Still, the diplomatic outlook remains far from settled. There are reported divisions within the Biden administration on the desirability of near-term negotiations, and the White House continues to stress that it’s not pressuring Ukraine into anything, and that it will keep up its support for its war effort come what may, presumably out of concern about domestic backlash if it’s seen as forcing Kiev’s hand. When officials leaked Biden’s private urging of talks to the Post, they framed it as a mere PR move to assuage concerns of the rest of the world — which could certainly be true, but given the raft of other reporting on this diplomatic push, it’s also likely to itself be PR to assuage domestic critics.
This is doubly so in Ukraine. The commander in chief of its armed forces — who is advised by, among others, the former leader of an ultranationalist movement who boasted about leading violent clashes with police during the anti-government protests that toppled Ukraine’s government in 2014 — has told Milley that Ukraine’s “goal is to liberate the entire Ukrainian land from Russian occupation,” and that “we will not stop on this path under any circumstances.”
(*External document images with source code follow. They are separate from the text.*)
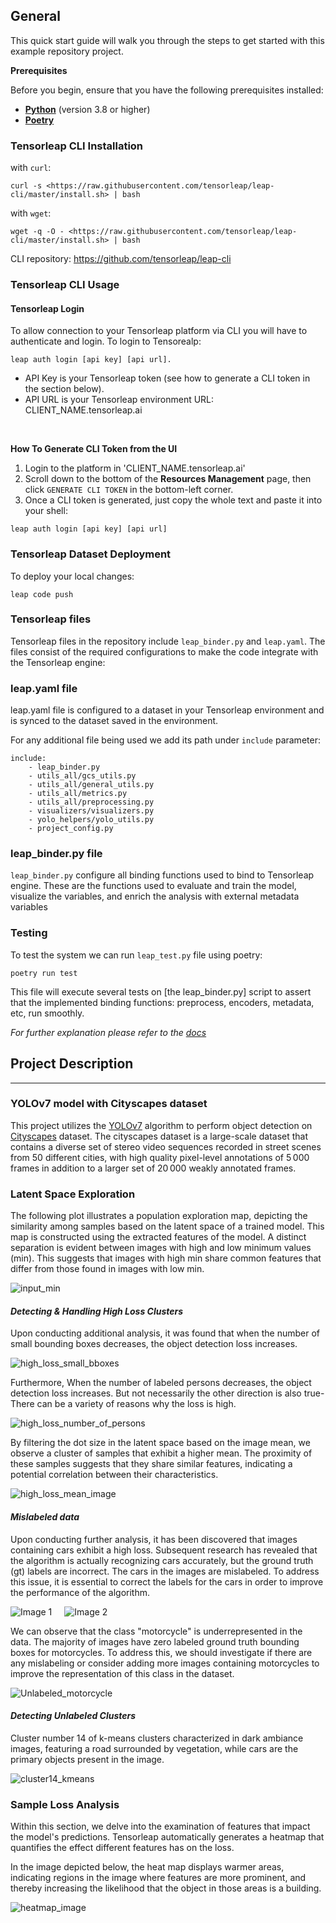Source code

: ## General
This quick start guide will walk you through the steps to get started with this example repository project.

**Prerequisites**

Before you begin, ensure that you have the following prerequisites installed:

- **[Python](https://www.python.org/)** (version 3.8 or higher)
- **[Poetry](https://python-poetry.org/)**

### Tensorleap **CLI Installation**

with `curl`:

```
curl -s <https://raw.githubusercontent.com/tensorleap/leap-cli/master/install.sh> | bash
```

with `wget`:

```
wget -q -O - <https://raw.githubusercontent.com/tensorleap/leap-cli/master/install.sh> | bash
```

CLI repository: https://github.com/tensorleap/leap-cli

### Tensorleap CLI Usage

#### Tensorleap **Login**
To allow connection to your Tensorleap platform via CLI you will have to authenticate and login.
To login to Tensorealp:

```
leap auth login [api key] [api url].
```

- API Key is your Tensorleap token (see how to generate a CLI token in the section below).
- API URL is your Tensorleap environment URL: CLIENT_NAME.tensorleap.ai

<br> 

**How To Generate CLI Token from the UI**

1. Login to the platform in 'CLIENT_NAME.tensorleap.ai'
2. Scroll down to the bottom of the **Resources Management** page, then click `GENERATE CLI TOKEN`  in the bottom-left corner.
3. Once a CLI token is generated, just copy the whole text and paste it into your shell:

```
leap auth login [api key] [api url]
```

### Tensorleap Dataset Deployment

To deploy your local changes:

```
leap code push
```

### **Tensorleap files**

Tensorleap files in the repository include `leap_binder.py` and `leap.yaml`. The files consist of the  required
configurations to make the code integrate with the Tensorleap engine:

### **leap.yaml file**
leap.yaml file is configured to a dataset in your Tensorleap environment and is synced to the dataset saved in the environment.

For any additional file being used we add its path under `include` parameter:

```
include:
    - leap_binder.py
    - utils_all/gcs_utils.py
    - utils_all/general_utils.py
    - utils_all/metrics.py
    - utils_all/preprocessing.py
    - visualizers/visualizers.py
    - yolo_helpers/yolo_utils.py
    - project_config.py
```

### **leap_binder.py file**
`leap_binder.py` configure all binding functions used to bind to Tensorleap engine. These are the functions used to 
evaluate and train the model, visualize the variables, and enrich the analysis with external metadata variables

### Testing

To test the system we can run `leap_test.py` file using poetry:

```
poetry run test
```

This file will execute several tests on [the leap_binder.py] script to assert that the implemented binding functions: 
preprocess, encoders,  metadata, etc,  run smoothly.

*For further explanation please refer to the [docs](https://docs.tensorleap.ai/)*

## Project Description
_____________________________________________
### YOLOv7 model with Cityscapes dataset

This project utilizes the [YOLOv7]() algorithm to perform object detection on [Cityscapes]() dataset. The 
cityscapes dataset is a large-scale dataset that contains a diverse set of stereo video sequences recorded in street 
scenes from 50 different cities, with high quality pixel-level annotations of 
5 000 frames in addition to a larger set of 20 000 weakly annotated frames.

### Latent Space Exploration
The following plot illustrates a population exploration map, depicting the similarity among samples based on the latent 
space of a trained model. This map is constructed using the extracted features of the model.
A distinct separation is evident between images with high and low minimum values (min). This suggests that images with
high min share common features that differ from those found in images with low min.

![input_min](screen_shots/input_min.png)


#### *Detecting & Handling High Loss Clusters*
Upon conducting additional analysis, it was found that when the number of small bounding boxes decreases, 
the object detection loss increases.

![high_loss_small_bboxes](screen_shots/high_loss_small_bboxes.png)

Furthermore, When the number of labeled persons decreases, the object detection loss increases. But not necessarily the 
other direction is also true-There can be a variety of reasons why the loss is high.

![high_loss_number_of_persons](screen_shots/high_loss_number_of_persons.png)

By filtering the dot size in the latent space based on the image mean, we observe a cluster of samples that exhibit a 
higher mean. The proximity of these samples suggests that they share similar features, indicating a potential 
correlation between their characteristics.

![high_loss_mean_image](screen_shots/high_loss_mean_image.png)

#### *Mislabeled data*

Upon conducting further analysis, it has been discovered that images containing cars exhibit a high loss. Subsequent 
research has revealed that the algorithm is actually recognizing cars accurately, but the ground truth (gt) labels are 
incorrect. The cars in the images are mislabeled. To address this issue, it is essential to correct the labels for the 
cars in order to improve the performance of the algorithm.

<div style="display: flex">
  <img src="screen_shots/bb_gt_car.png" alt="Image 1" style="margin-right: 10px;">
  <img src="screen_shots/bb_car.png" alt="Image 2" style="margin-left: 10px;">
</div>

We can observe that the class "motorcycle" is underrepresented in the data. The majority of images have zero labeled 
ground truth bounding boxes for motorcycles. To address this, we should investigate if there are any mislabeling or 
consider adding more images containing motorcycles to improve the representation of this class in the dataset.

![Unlabeled_motorcycle](screen_shots/Unlabeled_motorcycle.png)


#### *Detecting Unlabeled Clusters*

Cluster number 14 of k-means clusters characterized in dark ambiance images, featuring a road surrounded by vegetation, 
while cars are the primary objects present in the image.

![cluster14_kmeans](screen_shots/cluster14_kmeans.png)

### Sample Loss Analysis

Within this section, we delve into the examination of features that impact the model's predictions. 
Tensorleap automatically generates a heatmap that quantifies the effect different features has on the loss. 

In the image depicted below, the heat map displays warmer areas, indicating regions in the image where features are more
prominent, and thereby increasing the likelihood that the object in those areas is a building.

![heatmap_image](screen_shots/heatmap.png)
Mission Creep With Nuclear Shadows
One thing that does seem clear is that the fighting and all its associated risks will keep going at least until the winter, and the Biden administration is already shows signs it’s settling in for a long-term mission.
Last week, the US military quietly announced it was stationing a three-star general in Germany to lead a new joint forces command called the Security Assistance Group-Ukraine, possibly involving the thousands of US troops currently stationed in training centers in Poland and Romania. The Quincy Institute’s George Beebe and Anatol Lieven called it “a sign that the US is preparing for a long war in Ukraine and long-term military competition with Russia.”
Given the likelihood that the Ukraine-Russia war will prove to be a protracted conflict in which US involvement ensures that nuclear dangers will never be far away, the fevered climate of discussion on this subject bodes ill to say the least.